Smart, focused research gets early-stage product companies be more wing and less prayer.

Authors

Brian HerronPrincipal UX Designer

Start up founders need to be bullet proof. The good ones are able to create an invisible force field around themselves to repel criticism and negativity.

They need to be single-minded and have enormous self-belief and conviction. Otherwise they’d never actually get started.

But if that single-mindedness extends to avoiding, ignoring, or dismissing customer insight, then they’ll never actually succeed. The best ones are able to actually listen too.

Why? Because aside from keeping the cash coming in, there are two critical factors why start ups fail:

  1. Lack of market and market fit, and
  2. Not offering a genuine point of difference to competitors.
Start ups need customer insight. But typically, user research is seen as something to be done after the tech is laid done, and the MVP is released: “we’ll do it after we hit our next milestone”.

The smaller the organisation, in many ways, the more it needs to be agile. The more it needs to be able to pivot and to avoid big, risky misspends of money. That means more informed decision-making.

User research allows start-ups in today’s ultra-competitive world to reduce the considerable risk inherent in their business models.

Anyone launching a software product today faces relentless and ruthless competition from other businesses, large and small, across the globe. Clearly, user research has the potential to allow start-ups in today’s ultra-competitive world to reduce the considerable risk inherent in their business models.

Research is often seen as a luxury expenditure for large business. Rather than a critical investment. Start-ups may benefit more from user research than larger companies because the the stakes are so much higher.

But when it comes to start-ups, research has to be different, and not just because of the need to spend limited budget wisely.

Different levels of research can be delivered depending on the nature of both the product and the available budget. And similarly, a business can choose to engage with research at a chosen level of depth. Targeted research sprints, involving small numbers of users can help:

  1. Validate the market fit
  2. Focus and tune a product on key innovative areas
  3. Improve the key workflows of a product
  4. Inform marketing messaging and go to market strategies
  5. develop and prioritised the product roadmap

In some cases, the mythological successful pivot, happens earlier and with less pain – because instead of pivoting after build, projects instead are built out from a place of strength in the form of a roadmap of important core features.

So how much to spend?

If it takes 5m and three years, all in, to get a product from idea to market, your entire research spend should be somewhere in the region of 2-4% of the total. It’s not linear, so that spend probably happens early in your journey. Half is probably spent in year 1 as you understand the market, and support design, prototyping and iteration.

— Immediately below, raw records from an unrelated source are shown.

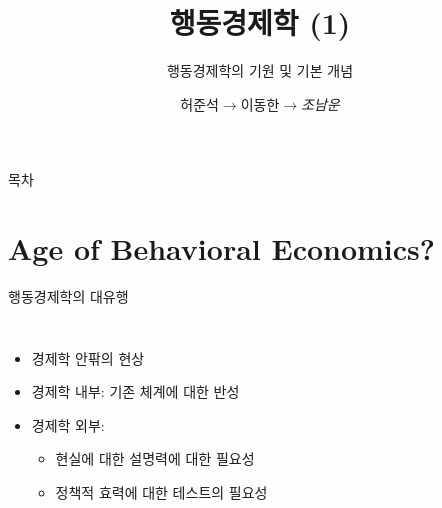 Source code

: \documentclass[final]{beamer}
\title{행동경제학 (1)}
\subtitle{행동경제학의 기원 및 기본 개념}
\author[조남운]{허준석$\rightarrow$이동한$\rightarrow$\emph{조남운}\\\mail}
\begin{document}
	
\begin{frame}[t]{}
	\maketitle
\end{frame}

\begin{frame}[t]{목차}
	\tableofcontents
\end{frame}

\section{Age of Behavioral Economics?} %
\label{sec:age_of_behavioral_economics}

\begin{frame}[t]{행동경제학의 대유행}
	\begin{columns}
		\begin{itemize}
			\item 경제학 안팎의 현상
			\item 경제학 내부: 기존 체계에 대한 반성
			\item 경제학 외부: 
			\begin{itemize}
				\item 현실에 대한 설명력에 대한 필요성
				\item 정책적 효력에 대한 테스트의 필요성
			\end{itemize}
		\end{itemize}
	\end{columns}
\end{frame}
\end{document}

Would you pay 200k to make your product four times as likely to succeed?

It may seem like a lot, but if you were hedging bets, would you pay 200k to make your product four times as likely to succeed?

And getting the five points above aligned, means de-risking your entire programme of work, reducing re-work and misspend, and an easier time getting early sales.

You know what, the industry has known this for years:

Getting stuff done requires blocking out the noise. Making great things, means listening to the customer.